**Required action:** Every line below that has "College" in it should be copied.

[Stored data entries]
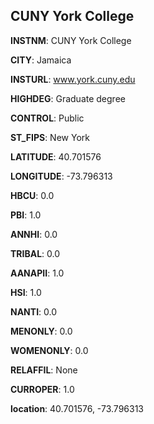
CUNY York College
---
**INSTNM**: CUNY York College

**CITY**: Jamaica

**INSTURL**: www.york.cuny.edu

**HIGHDEG**: Graduate degree

**CONTROL**: Public

**ST_FIPS**: New York

**LATITUDE**: 40.701576

**LONGITUDE**: -73.796313

**HBCU**: 0.0

**PBI**: 1.0

**ANNHI**: 0.0

**TRIBAL**: 0.0

**AANAPII**: 1.0

**HSI**: 1.0

**NANTI**: 0.0

**MENONLY**: 0.0

**WOMENONLY**: 0.0

**RELAFFIL**: None

**CURROPER**: 1.0

**location**: 40.701576, -73.796313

**Answer to the problem:**
CUNY York College
**INSTNM**: CUNY York College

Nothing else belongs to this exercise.